Therefore $b=a+t\,dx$. But $t\,dx$ will be very small for any positive Integer $t$ due to the properties of Infinitesimals. So how will it ever reach $b$? Do I have any misconceptions regarding calculus and infinitesimals?
A:
In his book Infinite Powers, Steven Strogatz mentions this exact issue which you are describing. He considers the difference between 'completed infinity' and 'potential infinity'. I will get to your particular issue soon, but first, I will describe a similar problem that helps pinpoint what is going on.
As you know, division by zero is not allowed in mathematics. However, many people share in the false belief that
$$
1/0 = \infty
$$
Why is this? A trained mathematician might revile at the above statement, but actually, it is very plausible; wrong, but plausible. Take a look at this:
\begin{align}
1/0.1&=10 \\
1/0.01&=100 \\
1/0.001&=1000 \\
1/0.0001&=10000 \\
1/0.00001&=100000 \\
&\,\,\,\vdots
\end{align}
As $x$ approaches $0$, $1/x$ approaches infinity. Therefore, $1/0=\infty$. But wait, that's not what we have shown. What we shown is that as $x$ gets closer and closer to $0$, $1/x$ gets larger and larger. There is a crucial distinction between these two statements that is often glossed over in introductory calculus courses. Once you get to the case $1/0$, all kinds of paradoxes emerge, and so it is with good reason that $1/0$ is undefined. However, considering what $1/0$ may or may not be is not an entirely unfruitful exercise. To the contrary, it might reveal to us one of the most important tools in calculus: the limit. Let's take a look at the graph of $y=1/x$:
As you can see, $1/x$ shoots off into the distance as $x$ gets closer and closer to $0$. We can't say what $1/0$ is; what we can say is that as $x$ gets closer and closer to $0$, $1/x$ gets larger and larger. This is formally written as
$$
\lim_{x \to 0}\frac{1}{x}=\infty
$$
But wait, that's not quite right either! $1/x$ only approaches infinity* when $x$ approaches $0$ from the positive end. What if $x$ is a negative number that is getting closer and closer to $0$? Then, $1/x$ approaches $-$infinity. Perhaps we could write that
$$
\lim_{x \to 0}\frac{1}{x}=\pm\infty
$$
but mathematicians like it if limits have a single, definite value. Therefore, both of the above statements are incorrect, and what we should be writing is this:
$$
\lim_{x \to 0^+}\frac{1}{x}=\infty \text{ and } \lim_{x \to 0^-}\frac{1}{x}=-\infty
$$
(The little '$+$' right next to the $0$ indicates that we are considering the case where $x$ is a positive number that is approaching $0$. Likewise, the '$-$' means $x$ is a negative number that is approaching $0$.)

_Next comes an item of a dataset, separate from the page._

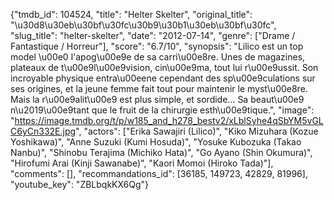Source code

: {"tmdb_id": 104524, "title": "Helter Skelter", "original_title": "\u30d8\u30eb\u30bf\u30fc\u30b9\u30b1\u30eb\u30bf\u30fc", "slug_title": "helter-skelter", "date": "2012-07-14", "genre": ["Drame / Fantastique / Horreur"], "score": "6.7/10", "synopsis": "Lilico est un top model \u00e0 l'apog\u00e9e de sa carri\u00e8re. Unes de magazines, plateaux de t\u00e9l\u00e9vision, cin\u00e9ma, tout lui r\u00e9ussit. Son incroyable physique entra\u00eene cependant des sp\u00e9culations sur ses origines, et la jeune femme fait tout pour maintenir le myst\u00e8re. Mais la r\u00e9alit\u00e9 est plus simple, et sordide... Sa beaut\u00e9 n\u2019\u00e9tant que le fruit de la chirurgie esth\u00e9tique.", "image": "https://image.tmdb.org/t/p/w185_and_h278_bestv2/xLblSyhe4qSbYM5vGLC6yCn332E.jpg", "actors": ["Erika Sawajiri (Lilico)", "Kiko Mizuhara (Kozue Yoshikawa)", "Anne Suzuki (Kumi Hosuda)", "Yosuke Kubozuka (Takao Nanbu)", "Shinobu Terajima (Michiko Hata)", "Go Ayano (Shin Okumura)", "Hirofumi Arai (Kinji Sawanabe)", "Kaori Momoi (Hiroko Tada)"], "comments": [], "recommandations_id": [36185, 149723, 42829, 81996], "youtube_key": "ZBLbqkKX6Qg"}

Don't worry if all of the little details don't make complete sense to you. Just try to remember these two key facts:
In calculus, mathematicians work with limits.
When trying to compute limits such as $1/x$ as $x$ approaches $0$, the fact that $1/0$ is undefined is neither here nor there. We are not trying to work out what happens when we 'get to zero'. Rather, we are looking at what happens as we move closer and closer to $0$, both from the positive and negative direction.**
Now let's compare what we have learnt about limits with what we think we know about infinitesimals. The biggest problem with the concept of an infinitesimal in my mind is that they suggest that there is a 'smallest possible number'. Actually, when we are working with the standard real numbers, there is no such thing. This should be intuitively obvious: however low you go, you can always go lower. You might also be sympathetic to the idea that
$$
1/\text{infinitesimal}=\infty
$$
Again, this is problematic, not least because it treats infinity as if it were a number. Therefore, we should be extremely cautious when someone mentions the words 'infinitesimal', or 'infinitely small'. Often when they do, they are using these terms as a mere shorthand for the limits we worked with earlier. For instance, if I write 'as $x$ becomes infinitely small, $1/x$ becomes infinitely large', then this would be rather sloppy, but it would also be generally understood by those well versed in the fundamentals of calculus. (I would warn against using such language though.)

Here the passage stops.